>>

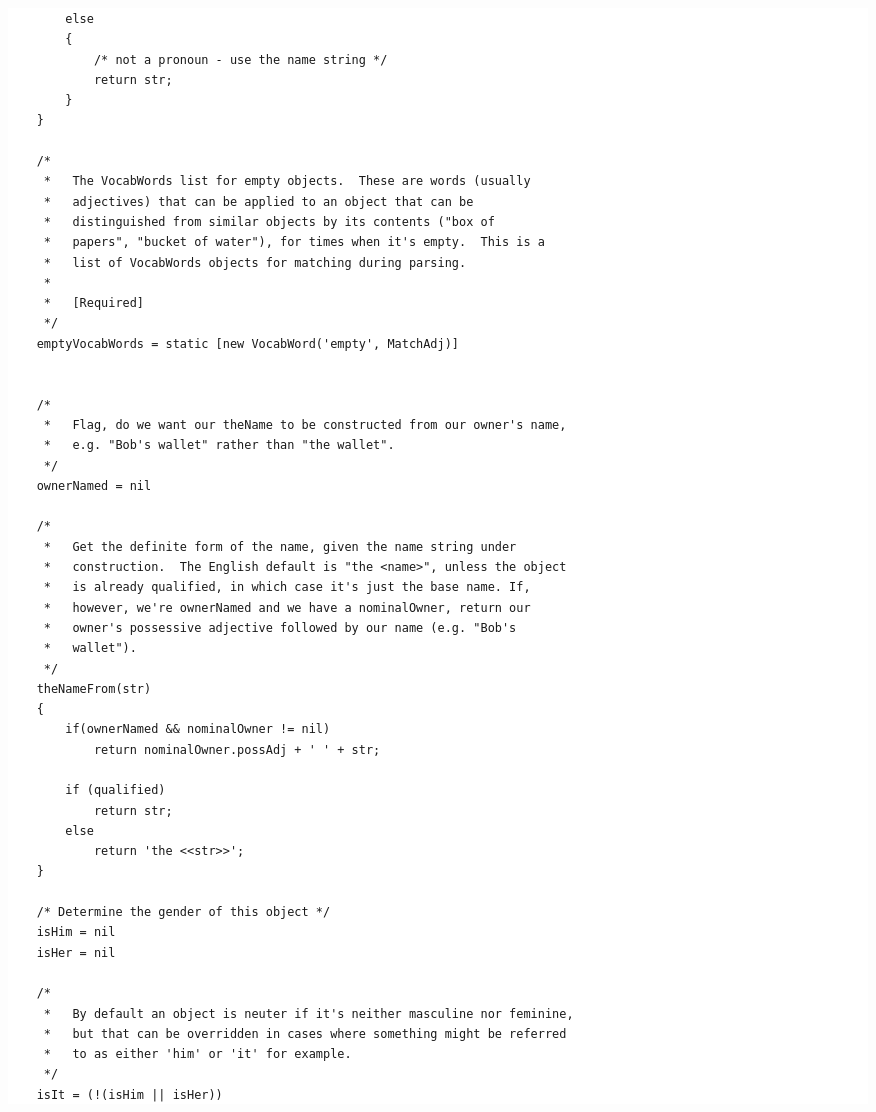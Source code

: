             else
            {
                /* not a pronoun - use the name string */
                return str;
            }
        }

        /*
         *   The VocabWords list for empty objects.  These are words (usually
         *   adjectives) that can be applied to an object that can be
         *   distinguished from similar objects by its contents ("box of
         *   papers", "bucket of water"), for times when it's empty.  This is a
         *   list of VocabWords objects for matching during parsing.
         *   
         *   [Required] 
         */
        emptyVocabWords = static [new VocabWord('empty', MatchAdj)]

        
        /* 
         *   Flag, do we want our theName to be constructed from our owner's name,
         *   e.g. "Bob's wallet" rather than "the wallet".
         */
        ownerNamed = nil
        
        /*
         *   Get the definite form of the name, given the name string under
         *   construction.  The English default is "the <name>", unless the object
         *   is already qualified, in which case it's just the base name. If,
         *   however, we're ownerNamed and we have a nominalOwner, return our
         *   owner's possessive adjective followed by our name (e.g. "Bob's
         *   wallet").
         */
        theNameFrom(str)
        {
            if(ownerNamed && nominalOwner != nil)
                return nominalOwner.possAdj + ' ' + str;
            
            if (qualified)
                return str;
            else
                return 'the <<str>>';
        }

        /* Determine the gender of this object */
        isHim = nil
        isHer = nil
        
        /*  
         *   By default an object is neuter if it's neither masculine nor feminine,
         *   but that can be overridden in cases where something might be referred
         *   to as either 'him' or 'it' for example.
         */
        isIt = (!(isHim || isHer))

<<

### EXERCISE
Please return only the lines from the top of the data through the line with "are words (usually", exactly as written, and drop every picture.

### SOLUTION FOR THIS TASK
Source code

:             else
            {
                /* not a pronoun - use the name string */
                return str;
            }
        }

        /*
         *   The VocabWords list for empty objects.  These are words (usually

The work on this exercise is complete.